Mucha gente sigue pensando con sensatez en España. Pero uno
se la juega también en detalles insignificantes, esas pequeñas zorras que
destrozan las viñas. Pequeñeces que muestran que copiamos los esquemas del
enemigo.
Me hago mirar de vez en cuando mi piel excesivamente fina,
pero no puedo evitar que me salte la alarma cuando Aranguren, por ejemplo, se refiere “al matrimonio, a la pareja…”

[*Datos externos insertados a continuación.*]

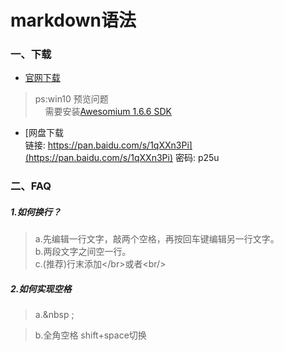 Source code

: # markdown语法
### 一、下载
* [官网下载](http://markdownpad.com/)
> ps:win10 预览问题</br>
  &nbsp;&nbsp;&nbsp;&nbsp;需要安装[Awesomium 1.6.6 SDK](http://markdownpad.com/download/awesomium_v1.6.6_sdk_win.exe)

* [网盘下载
<br>链接: https://pan.baidu.com/s/1qXXn3Pi](https://pan.baidu.com/s/1qXXn3Pi) 密码: p25u
### 二、FAQ
##### 1.如何换行？
> a.先编辑一行文字，敲两个空格，再按回车键编辑另一行文字。</br>
> b.两段文字之间空一行。</br>
> c.(推荐)行末添加</br\>或者<br/\></br>

##### 2.如何实现空格
> a.&nbsp ;

> b.全角空格 shift+space切换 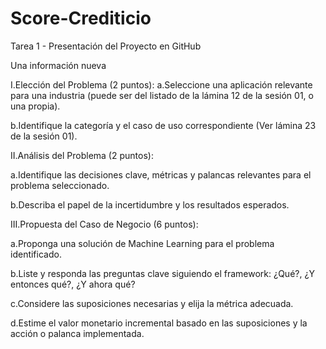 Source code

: # Score-Crediticio
Tarea 1 -  Presentación del Proyecto en GitHub

Una información nueva

I.Elección del Problema (2 puntos):
a.Seleccione una aplicación relevante para una industria (puede ser del listado de la lámina 12 de la sesión 01, o una propia).

b.Identifique la categoría y el caso de uso correspondiente (Ver lámina 23 de la sesión 01).

II.Análisis del Problema (2 puntos):

a.Identifique las decisiones clave, métricas y palancas relevantes para el problema seleccionado.

b.Describa el papel de la incertidumbre y los resultados esperados.

III.Propuesta del Caso de Negocio (6 puntos):

a.Proponga una solución de Machine Learning para el problema identificado.

b.Liste y responda las preguntas clave siguiendo el framework: ¿Qué?, ¿Y entonces qué?, ¿Y ahora qué?

c.Considere las suposiciones necesarias y elija la métrica adecuada.

d.Estime el valor monetario incremental basado en las suposiciones y la acción o palanca implementada.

¿Era necesario añadir esto último? ¿Es inevitable asumir la igualdad
entre ambas formas de convivencia?
Otra: respondiendo a una estúpida pregunta sobre si la
mediocridad del Capitán Trueno refleja la de la vida española de la época (lo que
hace una soberana injusticia a los españoles que levantaron un país desde la
más terrible postración y parece sugerir que ahora gozamos de altos niveles de
cultura o de ética), Aranguren alude
de pasada a Roberto Alcázar y a eso que se dijo de que era el vivo retrato de José Antonio (que ya es echarle
imaginación, teniendo en cuenta la simplicidad del trazo de estas historietas),
para dejar caer: “…tiene una pinta de falangista, el pobre…” ¿Por qué el pobre, por favor? ¿Habría dicho igual
“tiene una pinta de miliciano socialista, el pobre”? Me pregunto cuántos
ladrillos han puesto en ese constructo totalitario de la “memoria democrática”
los del lado derecho, a base de asumir el discurso socialista. Oigo a Aranguren decirme que él no es de
ningún lado, e incluso que de ser, sería del lado izquierdo. Claro. Solo que me
temo que esas etiquetas no somos ni él ni yo los que las repartimos.